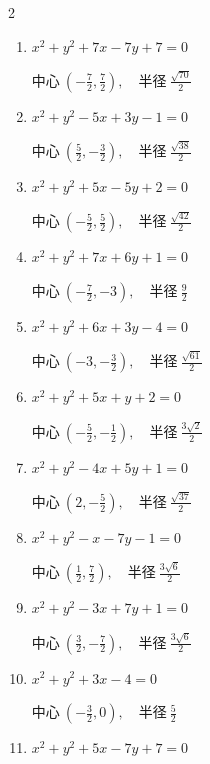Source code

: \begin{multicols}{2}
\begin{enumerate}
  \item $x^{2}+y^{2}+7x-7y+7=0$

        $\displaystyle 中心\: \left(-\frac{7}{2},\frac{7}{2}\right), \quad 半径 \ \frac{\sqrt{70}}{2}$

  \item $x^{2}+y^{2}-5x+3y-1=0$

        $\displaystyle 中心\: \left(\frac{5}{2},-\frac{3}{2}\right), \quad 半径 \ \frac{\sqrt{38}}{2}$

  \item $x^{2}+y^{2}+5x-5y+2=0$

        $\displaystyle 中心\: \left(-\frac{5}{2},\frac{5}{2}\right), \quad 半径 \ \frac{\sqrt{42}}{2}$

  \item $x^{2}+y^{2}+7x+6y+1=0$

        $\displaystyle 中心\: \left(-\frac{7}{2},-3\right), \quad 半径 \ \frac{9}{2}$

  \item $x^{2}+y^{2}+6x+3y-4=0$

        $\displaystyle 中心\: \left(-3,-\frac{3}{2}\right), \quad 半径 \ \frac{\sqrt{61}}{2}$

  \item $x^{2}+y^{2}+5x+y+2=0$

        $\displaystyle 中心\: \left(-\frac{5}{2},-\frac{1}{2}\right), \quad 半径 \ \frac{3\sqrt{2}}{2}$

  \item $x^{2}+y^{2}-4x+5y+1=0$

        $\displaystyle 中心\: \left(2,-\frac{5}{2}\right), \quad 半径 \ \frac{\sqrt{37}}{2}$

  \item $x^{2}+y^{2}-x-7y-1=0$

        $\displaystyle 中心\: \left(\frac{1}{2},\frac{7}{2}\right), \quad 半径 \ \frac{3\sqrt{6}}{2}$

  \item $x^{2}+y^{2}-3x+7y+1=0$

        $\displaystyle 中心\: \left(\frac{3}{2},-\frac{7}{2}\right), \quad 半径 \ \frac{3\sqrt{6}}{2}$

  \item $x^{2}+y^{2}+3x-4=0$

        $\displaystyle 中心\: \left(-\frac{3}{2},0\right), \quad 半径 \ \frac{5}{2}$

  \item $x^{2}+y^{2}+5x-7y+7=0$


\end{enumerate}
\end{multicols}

◆ YOUR ASSIGNMENT
Reproduce each entry precisely, dropping only the pictures.

◆ EXPECTED ANSWER
Source code

: \begin{multicols}{2}
\begin{enumerate}
  \item $x^{2}+y^{2}+7x-7y+7=0$

        $\displaystyle 中心\: \left(-\frac{7}{2},\frac{7}{2}\right), \quad 半径 \ \frac{\sqrt{70}}{2}$

  \item $x^{2}+y^{2}-5x+3y-1=0$

        $\displaystyle 中心\: \left(\frac{5}{2},-\frac{3}{2}\right), \quad 半径 \ \frac{\sqrt{38}}{2}$

  \item $x^{2}+y^{2}+5x-5y+2=0$

        $\displaystyle 中心\: \left(-\frac{5}{2},\frac{5}{2}\right), \quad 半径 \ \frac{\sqrt{42}}{2}$

  \item $x^{2}+y^{2}+7x+6y+1=0$

        $\displaystyle 中心\: \left(-\frac{7}{2},-3\right), \quad 半径 \ \frac{9}{2}$

  \item $x^{2}+y^{2}+6x+3y-4=0$

        $\displaystyle 中心\: \left(-3,-\frac{3}{2}\right), \quad 半径 \ \frac{\sqrt{61}}{2}$

  \item $x^{2}+y^{2}+5x+y+2=0$

        $\displaystyle 中心\: \left(-\frac{5}{2},-\frac{1}{2}\right), \quad 半径 \ \frac{3\sqrt{2}}{2}$

  \item $x^{2}+y^{2}-4x+5y+1=0$

        $\displaystyle 中心\: \left(2,-\frac{5}{2}\right), \quad 半径 \ \frac{\sqrt{37}}{2}$

  \item $x^{2}+y^{2}-x-7y-1=0$

        $\displaystyle 中心\: \left(\frac{1}{2},\frac{7}{2}\right), \quad 半径 \ \frac{3\sqrt{6}}{2}$

  \item $x^{2}+y^{2}-3x+7y+1=0$

        $\displaystyle 中心\: \left(\frac{3}{2},-\frac{7}{2}\right), \quad 半径 \ \frac{3\sqrt{6}}{2}$

  \item $x^{2}+y^{2}+3x-4=0$

        $\displaystyle 中心\: \left(-\frac{3}{2},0\right), \quad 半径 \ \frac{5}{2}$

  \item $x^{2}+y^{2}+5x-7y+7=0$


\end{enumerate}
\end{multicols}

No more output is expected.